The bean’s effect on the environment may surprise those who are knowledgeable about its chemical makeup. The distinctive flavor of lima beans may be traced to their slight cyanide content, according to a University of California publication called “The Origin, Dispersal and Variability of the Lima Bean, Phaselus lunatas. “
Cyanide has been measured at 25 to 55 parts per million in North American strains and as high as 970 parts per million in Puerto Rican lima beans, which actually killed unfortunate diners. At well below the 100 parts per million allowed under health regulations, the concentration in the North American lima beans is safe, nutritionists say, but does impart that characteristic nutty flavor.
As for the Fordhook variety, those versed in lima bean lore rave about its taste.
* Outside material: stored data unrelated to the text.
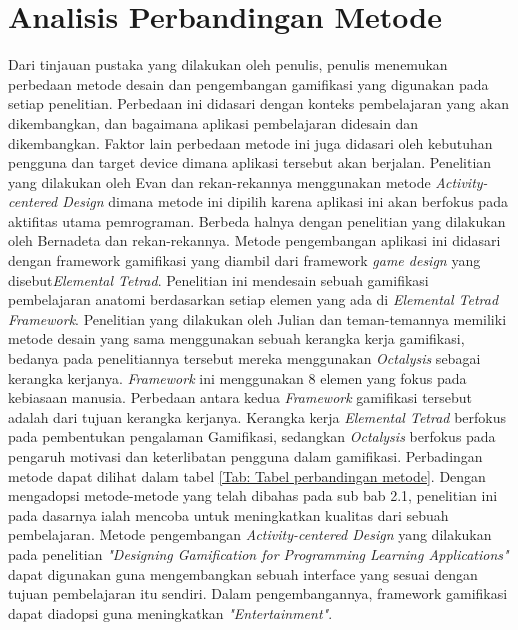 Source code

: \section{Analisis Perbandingan Metode}
Dari tinjauan pustaka yang dilakukan oleh penulis, penulis menemukan perbedaan metode desain dan pengembangan gamifikasi yang digunakan pada setiap penelitian.
Perbedaan ini didasari dengan konteks pembelajaran yang akan dikembangkan, dan bagaimana aplikasi pembelajaran didesain dan dikembangkan.
Faktor lain perbedaan metode ini juga didasari oleh kebutuhan pengguna dan target device dimana aplikasi tersebut akan berjalan.
Penelitian yang dilakukan oleh Evan dan rekan-rekannya menggunakan metode \textit{Activity-centered Design} dimana metode ini dipilih karena aplikasi ini akan berfokus pada aktifitas utama pemrograman.
Berbeda halnya dengan penelitian yang dilakukan oleh Bernadeta dan rekan-rekannya. Metode pengembangan aplikasi ini didasari dengan framework gamifikasi yang diambil dari framework \textit{game design} yang disebut\textit{Elemental Tetrad}.
Penelitian ini mendesain sebuah gamifikasi pembelajaran anatomi berdasarkan setiap elemen yang ada di \textit{Elemental Tetrad Framework}.
Penelitian yang dilakukan oleh Julian dan teman-temannya memiliki metode desain yang sama menggunakan sebuah kerangka kerja gamifikasi, 
bedanya  pada penelitiannya tersebut mereka menggunakan \textit{Octalysis} sebagai kerangka kerjanya. \textit{Framework} ini menggunakan 8 elemen yang fokus pada kebiasaan manusia.
Perbedaan antara kedua \textit{Framework} gamifikasi tersebut adalah dari tujuan kerangka kerjanya. Kerangka kerja \textit{Elemental Tetrad} berfokus pada pembentukan pengalaman Gamifikasi,
sedangkan \textit{Octalysis} berfokus pada pengaruh motivasi dan keterlibatan pengguna dalam gamifikasi. Perbadingan metode dapat dilihat dalam tabel \ref*{Tab: Tabel perbandingan metode}.
Dengan mengadopsi metode-metode yang telah dibahas pada sub bab 2.1, penelitian ini pada dasarnya ialah mencoba untuk meningkatkan kualitas dari sebuah pembelajaran.
Metode pengembangan \textit{Activity-centered Design} yang dilakukan pada penelitian \textit{"Designing Gamification for Programming Learning Applications"} dapat digunakan guna mengembangkan sebuah interface yang sesuai dengan tujuan pembelajaran itu sendiri.
Dalam pengembangannya, framework gamifikasi dapat diadopsi guna meningkatkan \textit{"Entertainment"}. 
\newpage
“The Fordhook is the lima bean eater’s lima bean,” said former plant manager Rees. “It’s a unique bean with a nutty flavor that people who like lima beans really like.”
But people who like limas aren’t necessarily those who work with them. “Processing lima beans is one thing,” said Ed Everett, a former Alpac plant manager. “Eating them is another. I’m not a connoisseur.”
Even Bangs politely acknowledges that the good-will created by his favorite vegetable doesn’t amount to a hill of beans: “Lima beans aren’t one of the more liked vegetables, you might say.”
Those who traffic in Fordhooks lose their diplomacy, however, when it comes to what they perceive as their worst foe--the baby lima.
“It has almost no taste of its own,” sniffed Rees.
Concurred Bangs: “Tough, mealy, tasteless--really a blob.”
Grower Gill takes his distaste even farther. He doesn’t think that the vegetable, which is grown widely in the East, should even be in the same class of bean as the precious Fordhook.
“It’s like calling a fat man tiny,” Gill said.